What you are asked to do -
When a line in the entries contains the word "start", copy that line in full.

[Records excerpted from a collection]
§

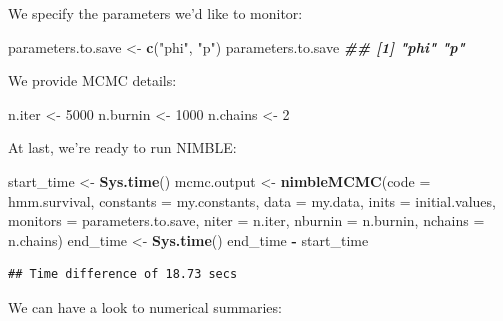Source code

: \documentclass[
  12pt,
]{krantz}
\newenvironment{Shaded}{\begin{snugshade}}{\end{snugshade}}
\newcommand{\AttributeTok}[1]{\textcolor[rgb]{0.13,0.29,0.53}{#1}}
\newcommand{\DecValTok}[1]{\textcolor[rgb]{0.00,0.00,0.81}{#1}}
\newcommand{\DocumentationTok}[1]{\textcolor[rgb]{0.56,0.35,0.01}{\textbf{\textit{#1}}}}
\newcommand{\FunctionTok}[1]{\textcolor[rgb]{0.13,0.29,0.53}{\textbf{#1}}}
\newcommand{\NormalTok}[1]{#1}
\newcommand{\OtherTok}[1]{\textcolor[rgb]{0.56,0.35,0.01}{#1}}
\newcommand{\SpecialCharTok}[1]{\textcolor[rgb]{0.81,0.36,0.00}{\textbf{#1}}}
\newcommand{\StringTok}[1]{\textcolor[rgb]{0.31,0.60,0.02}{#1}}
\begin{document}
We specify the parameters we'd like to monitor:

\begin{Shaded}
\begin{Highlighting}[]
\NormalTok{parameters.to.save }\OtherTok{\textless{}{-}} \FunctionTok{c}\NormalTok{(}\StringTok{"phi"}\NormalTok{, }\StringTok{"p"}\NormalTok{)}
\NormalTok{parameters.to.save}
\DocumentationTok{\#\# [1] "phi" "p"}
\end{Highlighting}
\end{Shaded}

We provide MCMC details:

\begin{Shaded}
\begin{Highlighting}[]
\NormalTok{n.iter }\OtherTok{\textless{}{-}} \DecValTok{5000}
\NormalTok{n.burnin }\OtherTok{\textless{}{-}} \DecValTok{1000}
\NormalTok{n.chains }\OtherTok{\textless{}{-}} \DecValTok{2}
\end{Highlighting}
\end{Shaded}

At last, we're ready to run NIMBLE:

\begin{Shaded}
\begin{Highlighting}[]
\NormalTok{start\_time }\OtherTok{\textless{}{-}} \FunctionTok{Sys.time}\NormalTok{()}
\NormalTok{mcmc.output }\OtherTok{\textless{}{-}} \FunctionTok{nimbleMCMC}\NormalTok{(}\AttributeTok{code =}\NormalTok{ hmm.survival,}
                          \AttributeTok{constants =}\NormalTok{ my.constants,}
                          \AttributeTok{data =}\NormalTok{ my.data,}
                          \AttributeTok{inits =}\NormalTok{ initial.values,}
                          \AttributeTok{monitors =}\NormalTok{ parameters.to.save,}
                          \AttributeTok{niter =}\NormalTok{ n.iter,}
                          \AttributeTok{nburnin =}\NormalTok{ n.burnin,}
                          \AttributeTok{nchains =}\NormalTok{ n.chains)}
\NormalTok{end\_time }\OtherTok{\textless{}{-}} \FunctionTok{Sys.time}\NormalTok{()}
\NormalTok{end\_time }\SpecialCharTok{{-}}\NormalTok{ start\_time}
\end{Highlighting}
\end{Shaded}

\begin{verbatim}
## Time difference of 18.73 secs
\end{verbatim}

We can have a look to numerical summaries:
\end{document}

§

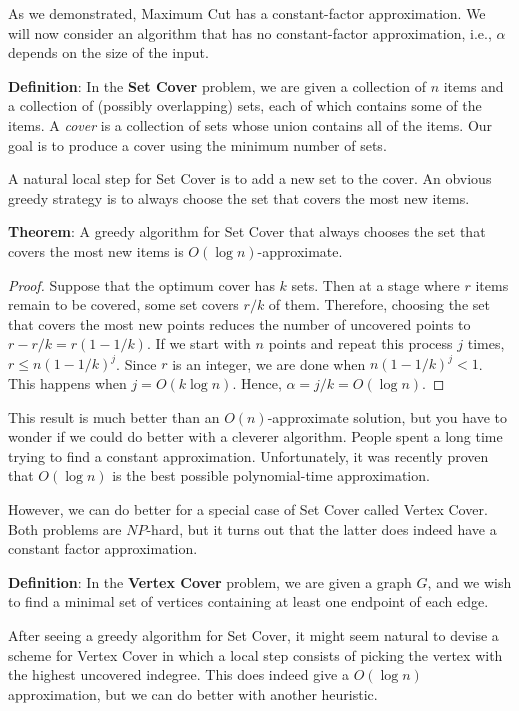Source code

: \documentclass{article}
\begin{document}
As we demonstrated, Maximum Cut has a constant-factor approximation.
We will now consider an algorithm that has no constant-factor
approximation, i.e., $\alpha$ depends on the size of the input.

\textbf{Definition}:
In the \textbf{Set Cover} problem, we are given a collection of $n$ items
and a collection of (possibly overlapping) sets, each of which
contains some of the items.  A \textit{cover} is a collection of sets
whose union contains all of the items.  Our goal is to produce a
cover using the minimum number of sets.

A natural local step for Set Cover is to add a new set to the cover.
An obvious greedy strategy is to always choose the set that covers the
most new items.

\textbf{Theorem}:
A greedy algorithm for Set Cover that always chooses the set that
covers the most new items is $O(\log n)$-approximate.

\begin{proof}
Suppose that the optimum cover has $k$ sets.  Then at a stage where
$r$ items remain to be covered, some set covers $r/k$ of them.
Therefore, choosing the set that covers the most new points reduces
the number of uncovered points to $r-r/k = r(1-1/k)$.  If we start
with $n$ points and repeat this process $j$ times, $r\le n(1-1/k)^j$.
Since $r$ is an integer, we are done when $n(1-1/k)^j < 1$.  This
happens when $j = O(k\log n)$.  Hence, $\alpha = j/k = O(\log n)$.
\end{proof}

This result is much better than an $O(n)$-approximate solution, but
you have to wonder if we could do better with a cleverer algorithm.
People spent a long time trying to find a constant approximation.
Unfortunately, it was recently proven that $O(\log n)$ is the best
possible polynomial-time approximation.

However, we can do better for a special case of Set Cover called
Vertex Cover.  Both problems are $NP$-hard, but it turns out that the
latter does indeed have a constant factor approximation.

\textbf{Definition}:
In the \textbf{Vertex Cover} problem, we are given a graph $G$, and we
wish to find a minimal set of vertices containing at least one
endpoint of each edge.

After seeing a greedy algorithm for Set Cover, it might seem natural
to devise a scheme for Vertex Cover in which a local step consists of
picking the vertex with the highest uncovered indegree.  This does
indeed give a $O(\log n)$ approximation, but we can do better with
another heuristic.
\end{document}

§

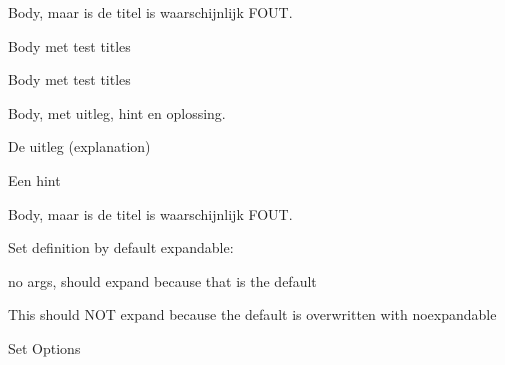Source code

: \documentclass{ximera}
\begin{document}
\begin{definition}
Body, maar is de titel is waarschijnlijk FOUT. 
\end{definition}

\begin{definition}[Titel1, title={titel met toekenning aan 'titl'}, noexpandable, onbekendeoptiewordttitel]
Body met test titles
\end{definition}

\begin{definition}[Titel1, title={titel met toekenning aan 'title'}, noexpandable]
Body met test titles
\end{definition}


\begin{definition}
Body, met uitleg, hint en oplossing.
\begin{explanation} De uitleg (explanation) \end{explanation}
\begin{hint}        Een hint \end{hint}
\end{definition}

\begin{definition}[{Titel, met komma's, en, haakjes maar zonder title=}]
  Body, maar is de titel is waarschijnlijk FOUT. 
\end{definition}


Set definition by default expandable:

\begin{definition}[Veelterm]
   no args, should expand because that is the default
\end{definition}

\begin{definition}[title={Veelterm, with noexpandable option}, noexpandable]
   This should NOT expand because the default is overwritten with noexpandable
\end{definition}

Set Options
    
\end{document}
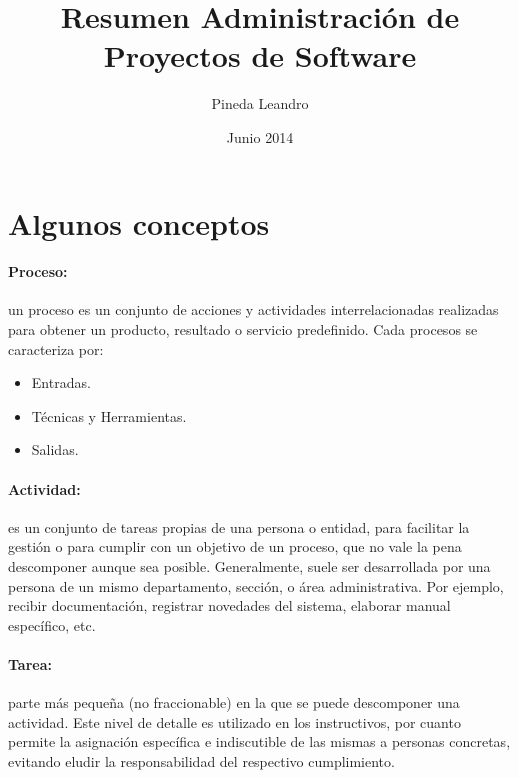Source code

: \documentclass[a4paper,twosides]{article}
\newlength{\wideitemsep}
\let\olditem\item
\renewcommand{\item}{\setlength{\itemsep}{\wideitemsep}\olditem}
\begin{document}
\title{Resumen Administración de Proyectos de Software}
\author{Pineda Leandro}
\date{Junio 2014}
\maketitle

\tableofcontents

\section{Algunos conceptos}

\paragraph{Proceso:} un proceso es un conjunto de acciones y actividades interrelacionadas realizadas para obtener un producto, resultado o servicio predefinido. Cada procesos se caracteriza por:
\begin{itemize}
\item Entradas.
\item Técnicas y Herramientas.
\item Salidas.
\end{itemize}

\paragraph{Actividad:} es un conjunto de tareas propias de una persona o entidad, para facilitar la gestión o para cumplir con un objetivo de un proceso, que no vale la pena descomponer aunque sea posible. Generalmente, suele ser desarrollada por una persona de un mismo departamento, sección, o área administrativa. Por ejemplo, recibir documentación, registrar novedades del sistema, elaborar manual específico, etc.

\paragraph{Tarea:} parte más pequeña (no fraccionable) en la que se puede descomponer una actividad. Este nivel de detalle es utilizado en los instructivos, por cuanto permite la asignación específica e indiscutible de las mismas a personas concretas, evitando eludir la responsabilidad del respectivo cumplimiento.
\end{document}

§

Answer space -
\NormalTok{start\_time }\OtherTok{\textless{}{-}} \FunctionTok{Sys.time}\NormalTok{()}
\NormalTok{end\_time }\SpecialCharTok{{-}}\NormalTok{ start\_time}
the number of uncovered points to $r-r/k = r(1-1/k)$.  If we start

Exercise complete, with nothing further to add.